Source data
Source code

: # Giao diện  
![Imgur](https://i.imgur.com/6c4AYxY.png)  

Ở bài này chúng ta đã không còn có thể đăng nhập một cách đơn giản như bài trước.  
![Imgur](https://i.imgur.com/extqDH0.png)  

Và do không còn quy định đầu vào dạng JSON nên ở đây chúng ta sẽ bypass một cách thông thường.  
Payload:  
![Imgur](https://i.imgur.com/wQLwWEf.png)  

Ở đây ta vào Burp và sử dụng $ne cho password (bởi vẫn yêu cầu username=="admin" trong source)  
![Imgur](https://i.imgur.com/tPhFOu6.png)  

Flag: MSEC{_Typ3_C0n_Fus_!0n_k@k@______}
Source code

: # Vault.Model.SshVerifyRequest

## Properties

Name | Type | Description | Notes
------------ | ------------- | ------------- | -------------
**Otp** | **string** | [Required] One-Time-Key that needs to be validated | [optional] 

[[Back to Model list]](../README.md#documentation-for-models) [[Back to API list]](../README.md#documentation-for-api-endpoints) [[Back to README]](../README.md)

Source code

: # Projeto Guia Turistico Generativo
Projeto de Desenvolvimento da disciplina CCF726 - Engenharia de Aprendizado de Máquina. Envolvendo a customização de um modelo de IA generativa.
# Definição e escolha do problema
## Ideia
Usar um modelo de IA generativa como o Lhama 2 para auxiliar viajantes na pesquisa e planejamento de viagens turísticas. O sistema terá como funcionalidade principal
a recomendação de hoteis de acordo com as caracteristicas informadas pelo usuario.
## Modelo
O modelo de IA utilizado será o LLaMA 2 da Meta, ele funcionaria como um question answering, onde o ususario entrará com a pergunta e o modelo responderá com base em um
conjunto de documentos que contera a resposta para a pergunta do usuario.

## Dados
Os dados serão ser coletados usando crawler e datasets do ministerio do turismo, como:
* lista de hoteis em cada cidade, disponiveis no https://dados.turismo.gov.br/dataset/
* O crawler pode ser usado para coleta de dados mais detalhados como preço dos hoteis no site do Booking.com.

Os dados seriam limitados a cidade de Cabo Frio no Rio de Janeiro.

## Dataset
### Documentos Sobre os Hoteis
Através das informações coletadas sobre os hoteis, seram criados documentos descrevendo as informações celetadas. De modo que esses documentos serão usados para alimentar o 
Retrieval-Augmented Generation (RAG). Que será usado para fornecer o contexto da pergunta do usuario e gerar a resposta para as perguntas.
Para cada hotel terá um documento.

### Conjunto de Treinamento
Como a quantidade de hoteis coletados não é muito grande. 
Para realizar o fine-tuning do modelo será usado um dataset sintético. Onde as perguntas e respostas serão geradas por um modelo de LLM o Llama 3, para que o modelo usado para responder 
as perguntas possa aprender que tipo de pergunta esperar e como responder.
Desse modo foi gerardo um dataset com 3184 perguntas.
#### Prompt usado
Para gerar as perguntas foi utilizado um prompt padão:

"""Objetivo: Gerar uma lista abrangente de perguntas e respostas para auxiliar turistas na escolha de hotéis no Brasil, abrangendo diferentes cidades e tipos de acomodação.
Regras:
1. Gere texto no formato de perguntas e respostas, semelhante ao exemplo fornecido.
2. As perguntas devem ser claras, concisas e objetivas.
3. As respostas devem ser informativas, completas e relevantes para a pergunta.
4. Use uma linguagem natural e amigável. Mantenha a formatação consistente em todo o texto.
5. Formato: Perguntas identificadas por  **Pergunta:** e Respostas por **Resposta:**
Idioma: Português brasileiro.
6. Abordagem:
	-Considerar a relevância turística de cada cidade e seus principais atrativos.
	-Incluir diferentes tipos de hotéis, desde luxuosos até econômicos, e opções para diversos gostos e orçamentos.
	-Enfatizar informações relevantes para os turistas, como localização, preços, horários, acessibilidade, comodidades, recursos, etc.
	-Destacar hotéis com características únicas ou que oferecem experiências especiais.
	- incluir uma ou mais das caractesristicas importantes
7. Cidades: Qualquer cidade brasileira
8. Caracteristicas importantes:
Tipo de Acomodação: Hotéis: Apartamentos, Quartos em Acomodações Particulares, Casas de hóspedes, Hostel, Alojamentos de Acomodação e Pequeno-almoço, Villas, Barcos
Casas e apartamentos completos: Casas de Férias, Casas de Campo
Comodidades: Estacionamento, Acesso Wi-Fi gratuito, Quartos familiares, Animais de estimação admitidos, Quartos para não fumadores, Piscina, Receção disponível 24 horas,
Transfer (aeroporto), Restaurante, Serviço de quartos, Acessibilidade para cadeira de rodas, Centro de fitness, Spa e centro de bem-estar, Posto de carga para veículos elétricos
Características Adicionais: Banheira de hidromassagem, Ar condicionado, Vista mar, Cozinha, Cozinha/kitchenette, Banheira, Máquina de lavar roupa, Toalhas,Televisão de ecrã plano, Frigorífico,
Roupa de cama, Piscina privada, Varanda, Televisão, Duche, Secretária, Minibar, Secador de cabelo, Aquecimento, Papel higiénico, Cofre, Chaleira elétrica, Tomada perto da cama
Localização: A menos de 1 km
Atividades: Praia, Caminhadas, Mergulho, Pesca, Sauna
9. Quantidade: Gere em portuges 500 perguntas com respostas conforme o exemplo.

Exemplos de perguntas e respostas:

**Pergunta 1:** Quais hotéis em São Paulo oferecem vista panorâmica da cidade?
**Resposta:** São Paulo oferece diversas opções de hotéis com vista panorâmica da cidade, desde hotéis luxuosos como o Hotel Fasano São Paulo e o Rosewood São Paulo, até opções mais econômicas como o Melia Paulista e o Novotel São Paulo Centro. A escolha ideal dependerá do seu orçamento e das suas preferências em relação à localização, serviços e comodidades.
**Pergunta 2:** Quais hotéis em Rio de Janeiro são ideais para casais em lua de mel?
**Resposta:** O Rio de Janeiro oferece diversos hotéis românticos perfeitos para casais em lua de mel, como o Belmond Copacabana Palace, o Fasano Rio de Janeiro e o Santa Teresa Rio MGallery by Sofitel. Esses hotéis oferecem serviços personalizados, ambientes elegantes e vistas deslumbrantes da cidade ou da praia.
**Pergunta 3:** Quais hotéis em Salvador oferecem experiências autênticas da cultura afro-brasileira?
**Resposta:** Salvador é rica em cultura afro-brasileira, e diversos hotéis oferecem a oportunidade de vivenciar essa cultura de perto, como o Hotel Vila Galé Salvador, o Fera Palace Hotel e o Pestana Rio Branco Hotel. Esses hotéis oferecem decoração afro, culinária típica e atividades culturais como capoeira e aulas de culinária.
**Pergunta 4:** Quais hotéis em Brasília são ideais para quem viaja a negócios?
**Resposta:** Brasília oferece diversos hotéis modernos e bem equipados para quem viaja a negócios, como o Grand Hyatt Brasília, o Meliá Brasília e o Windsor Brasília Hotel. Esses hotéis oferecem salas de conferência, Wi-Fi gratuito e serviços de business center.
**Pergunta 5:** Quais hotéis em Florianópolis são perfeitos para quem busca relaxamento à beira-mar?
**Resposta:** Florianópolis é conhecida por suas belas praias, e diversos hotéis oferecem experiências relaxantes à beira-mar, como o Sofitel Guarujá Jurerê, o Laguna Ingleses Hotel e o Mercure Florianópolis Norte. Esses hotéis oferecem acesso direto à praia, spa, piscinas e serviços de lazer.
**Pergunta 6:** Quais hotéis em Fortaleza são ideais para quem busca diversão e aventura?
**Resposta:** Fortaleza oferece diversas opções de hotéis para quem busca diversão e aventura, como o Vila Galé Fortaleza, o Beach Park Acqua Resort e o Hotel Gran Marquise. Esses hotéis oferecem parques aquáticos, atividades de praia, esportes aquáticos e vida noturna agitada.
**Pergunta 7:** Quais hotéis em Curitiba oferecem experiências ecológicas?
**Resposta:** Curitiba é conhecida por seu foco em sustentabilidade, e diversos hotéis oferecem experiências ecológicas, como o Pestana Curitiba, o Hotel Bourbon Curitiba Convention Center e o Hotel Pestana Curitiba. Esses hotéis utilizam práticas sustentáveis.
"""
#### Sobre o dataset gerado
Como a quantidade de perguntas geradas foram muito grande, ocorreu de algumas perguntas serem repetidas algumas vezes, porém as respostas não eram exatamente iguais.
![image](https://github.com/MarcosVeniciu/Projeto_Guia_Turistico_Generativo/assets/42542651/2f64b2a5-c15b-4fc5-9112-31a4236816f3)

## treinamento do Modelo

* * *

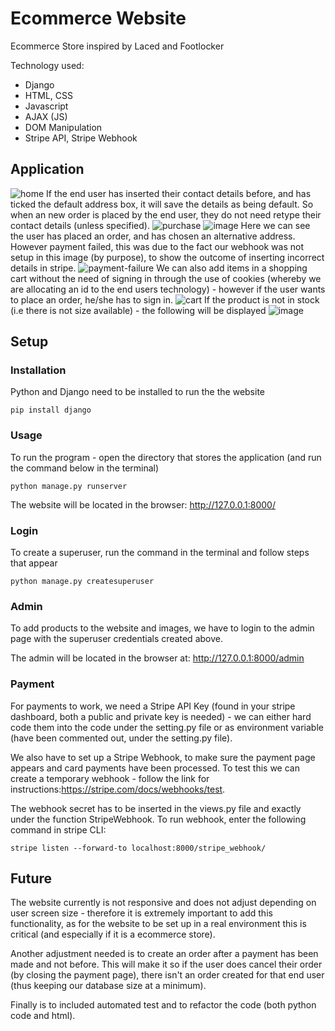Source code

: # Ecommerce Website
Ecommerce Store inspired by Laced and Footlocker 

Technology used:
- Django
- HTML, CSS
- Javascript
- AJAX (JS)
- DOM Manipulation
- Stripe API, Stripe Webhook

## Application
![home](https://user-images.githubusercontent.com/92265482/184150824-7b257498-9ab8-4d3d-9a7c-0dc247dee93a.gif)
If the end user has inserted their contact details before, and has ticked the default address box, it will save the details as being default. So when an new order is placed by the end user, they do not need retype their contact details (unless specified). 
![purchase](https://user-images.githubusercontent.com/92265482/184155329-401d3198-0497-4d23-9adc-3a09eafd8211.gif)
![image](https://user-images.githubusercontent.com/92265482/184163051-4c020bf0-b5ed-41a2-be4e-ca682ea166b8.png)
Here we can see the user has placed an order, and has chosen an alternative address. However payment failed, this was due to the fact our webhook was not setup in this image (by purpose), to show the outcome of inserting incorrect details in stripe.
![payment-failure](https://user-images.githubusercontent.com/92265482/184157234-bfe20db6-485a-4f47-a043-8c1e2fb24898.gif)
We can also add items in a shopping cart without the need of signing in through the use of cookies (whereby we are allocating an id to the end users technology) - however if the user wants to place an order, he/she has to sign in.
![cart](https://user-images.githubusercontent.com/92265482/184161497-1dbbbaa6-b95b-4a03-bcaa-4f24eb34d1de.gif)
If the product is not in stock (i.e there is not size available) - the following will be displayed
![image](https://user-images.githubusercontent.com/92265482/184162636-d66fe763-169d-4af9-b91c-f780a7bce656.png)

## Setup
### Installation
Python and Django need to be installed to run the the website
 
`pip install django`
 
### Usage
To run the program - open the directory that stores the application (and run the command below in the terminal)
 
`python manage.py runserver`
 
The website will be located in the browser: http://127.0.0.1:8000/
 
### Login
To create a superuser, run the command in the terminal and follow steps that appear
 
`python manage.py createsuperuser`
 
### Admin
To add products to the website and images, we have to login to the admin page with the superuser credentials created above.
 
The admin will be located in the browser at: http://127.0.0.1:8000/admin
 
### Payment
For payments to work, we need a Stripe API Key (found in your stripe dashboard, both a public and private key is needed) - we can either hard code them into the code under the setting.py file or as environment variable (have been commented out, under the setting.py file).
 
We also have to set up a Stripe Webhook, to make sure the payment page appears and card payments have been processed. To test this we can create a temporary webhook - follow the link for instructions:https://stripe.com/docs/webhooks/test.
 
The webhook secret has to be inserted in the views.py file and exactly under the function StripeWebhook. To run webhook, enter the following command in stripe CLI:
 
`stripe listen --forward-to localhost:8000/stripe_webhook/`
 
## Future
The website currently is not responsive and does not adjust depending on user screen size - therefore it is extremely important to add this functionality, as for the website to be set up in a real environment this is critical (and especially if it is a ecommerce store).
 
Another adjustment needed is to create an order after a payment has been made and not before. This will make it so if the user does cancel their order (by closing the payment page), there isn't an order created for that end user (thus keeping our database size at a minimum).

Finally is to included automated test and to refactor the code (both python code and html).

TASK REQUIREMENTS:
Which lines in the data above hold the word "diversão"? Return each of them.

RESPONSE FOR THIS EXERCISE:
**Pergunta 6:** Quais hotéis em Fortaleza são ideais para quem busca diversão e aventura?
**Resposta:** Fortaleza oferece diversas opções de hotéis para quem busca diversão e aventura, como o Vila Galé Fortaleza, o Beach Park Acqua Resort e o Hotel Gran Marquise. Esses hotéis oferecem parques aquáticos, atividades de praia, esportes aquáticos e vida noturna agitada.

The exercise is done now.